Get a receipt from the church treasurer once you have turned in all the Sabbath School funds.
 

Hang on to those receipts! Put them in a safe place. No one wants to be involved in a “What happened to the missing Sabbath School offerings?” fiasco. Accurate record keeping can prevent that.
 

Inform Sabbath School members of their progress. Talk about trends, plans, and achievements in your regular secretary’s report.
 

Jump into your job! It’s sometimes easy to see the task of keeping records and making reports as one of the less “glamorous” jobs in the Sabbath School, but it’s your hard work behind the scenes that ensures that things will run smoothly. Be enthusiastic.
 

Keep an accurate record of offerings in your Sabbath School record book. Make sure special offerings are recorded separately: Thirteenth Sabbath, Birthday-Thank, Investment, etc.
 

Learn to be comfortable in front of an audience. Much of your work is behind the scenes, but you will be making monthly or quarterly reports to the Sabbath School and to the whole church. If you suffer from fear of public speaking, find a book, video, or mentor to help conquer it!
 

Make quarterly and yearly summaries of Sabbath School records to present at church business meetings.
 

Names, names, names! Focus on the names as you keep track of the membership cards for all Sabbath School classes. Match those names to faces. Then use your knowledge to make people feel at home and welcome in Sabbath School.
 

Order all Sabbath School supplies. These will be requested by the leaders of each division, and authorized by the Sabbath School Council.
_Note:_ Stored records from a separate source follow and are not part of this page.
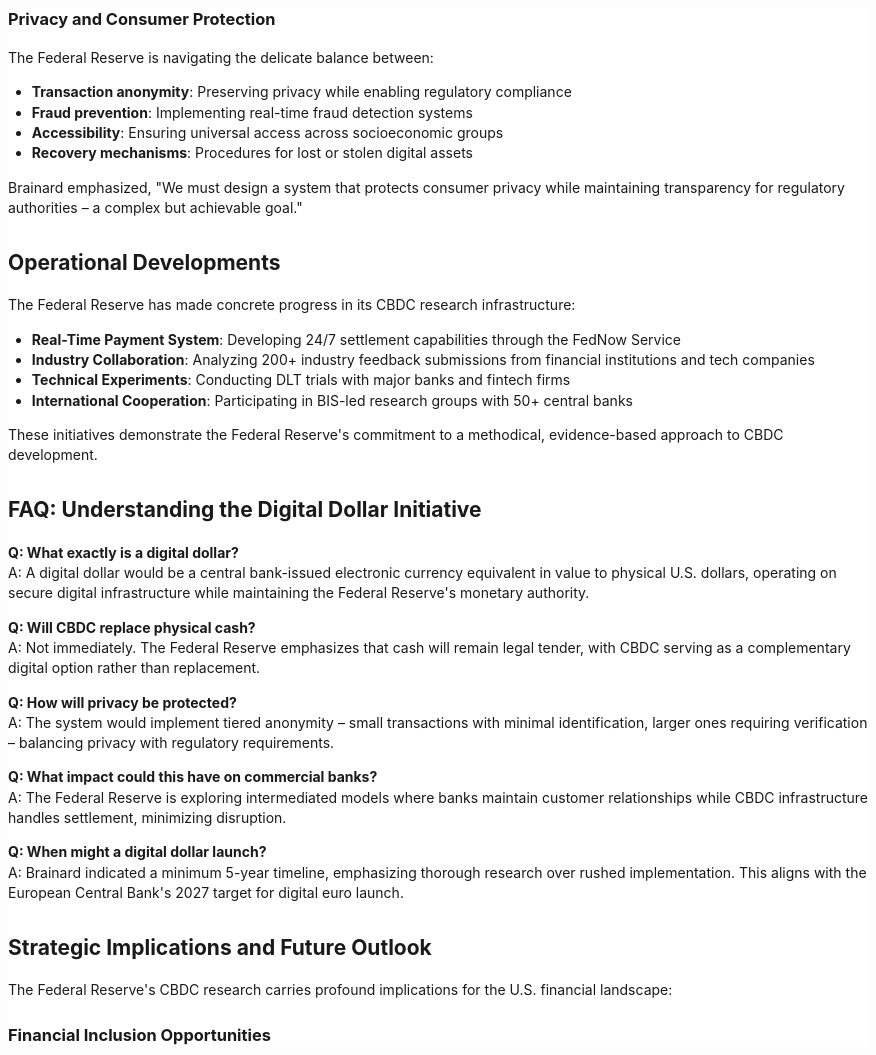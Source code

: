 ### Privacy and Consumer Protection

The Federal Reserve is navigating the delicate balance between:

- **Transaction anonymity**: Preserving privacy while enabling regulatory compliance
- **Fraud prevention**: Implementing real-time fraud detection systems
- **Accessibility**: Ensuring universal access across socioeconomic groups
- **Recovery mechanisms**: Procedures for lost or stolen digital assets

Brainard emphasized, "We must design a system that protects consumer privacy while maintaining transparency for regulatory authorities – a complex but achievable goal."

## Operational Developments

The Federal Reserve has made concrete progress in its CBDC research infrastructure:

- **Real-Time Payment System**: Developing 24/7 settlement capabilities through the FedNow Service
- **Industry Collaboration**: Analyzing 200+ industry feedback submissions from financial institutions and tech companies
- **Technical Experiments**: Conducting DLT trials with major banks and fintech firms
- **International Cooperation**: Participating in BIS-led research groups with 50+ central banks

These initiatives demonstrate the Federal Reserve's commitment to a methodical, evidence-based approach to CBDC development.

## FAQ: Understanding the Digital Dollar Initiative

**Q: What exactly is a digital dollar?**  
A: A digital dollar would be a central bank-issued electronic currency equivalent in value to physical U.S. dollars, operating on secure digital infrastructure while maintaining the Federal Reserve's monetary authority.

**Q: Will CBDC replace physical cash?**  
A: Not immediately. The Federal Reserve emphasizes that cash will remain legal tender, with CBDC serving as a complementary digital option rather than replacement.

**Q: How will privacy be protected?**  
A: The system would implement tiered anonymity – small transactions with minimal identification, larger ones requiring verification – balancing privacy with regulatory requirements.

**Q: What impact could this have on commercial banks?**  
A: The Federal Reserve is exploring intermediated models where banks maintain customer relationships while CBDC infrastructure handles settlement, minimizing disruption.

**Q: When might a digital dollar launch?**  
A: Brainard indicated a minimum 5-year timeline, emphasizing thorough research over rushed implementation. This aligns with the European Central Bank's 2027 target for digital euro launch.

## Strategic Implications and Future Outlook

The Federal Reserve's CBDC research carries profound implications for the U.S. financial landscape:

### Financial Inclusion Opportunities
Are you or the personal ministries secretary responsible for placing the actual order?
 

Preserve all your records so that they will be ready to pass on to your successor when it’s time for someone else to fill your shoes. They can also be used in historical programs and anniversary activities.
 

Quarterly reports are needed by your local conference or mission. Compile an accurate Sabbath School report each quarter. Turn it in on time.
 

Request whatever free supplies are needed and available from your conference’s Sabbath School Department.
 

See that your assistants know their duties and can perform them comfortably and correctly when you are absent. Develop a team spirit. Applaud their support. Celebrate.
 

Transfer the names of all class members to the new “Sabbath School Class Record and Directory” each year or to the “Class Record Card” each quarter.
 

Understand the letter and the spirit of the secretarial ministry.
 

Vocalize and verbalize. When you must make reports, practice ahead of time. Focus on speaking clearly and concisely so that your audience is comfortable listening to your report and can clearly understand you. Practice, practice, practice.
 

Welcome people to Sabbath School. OK, this is not officially your job—it’s probably the task of a greeter, guestbook attendant, deacon, or deaconess. So support the greeter with your personal greetings and help as needed.
 

’Xpect the best from everyone you work with. Praise them. Nurture them. In return, give your best to your ministry.
 

You’re doing a great job! Trust God. Minister with confidence.
 

Zealously perform all your duties—go the extra mile!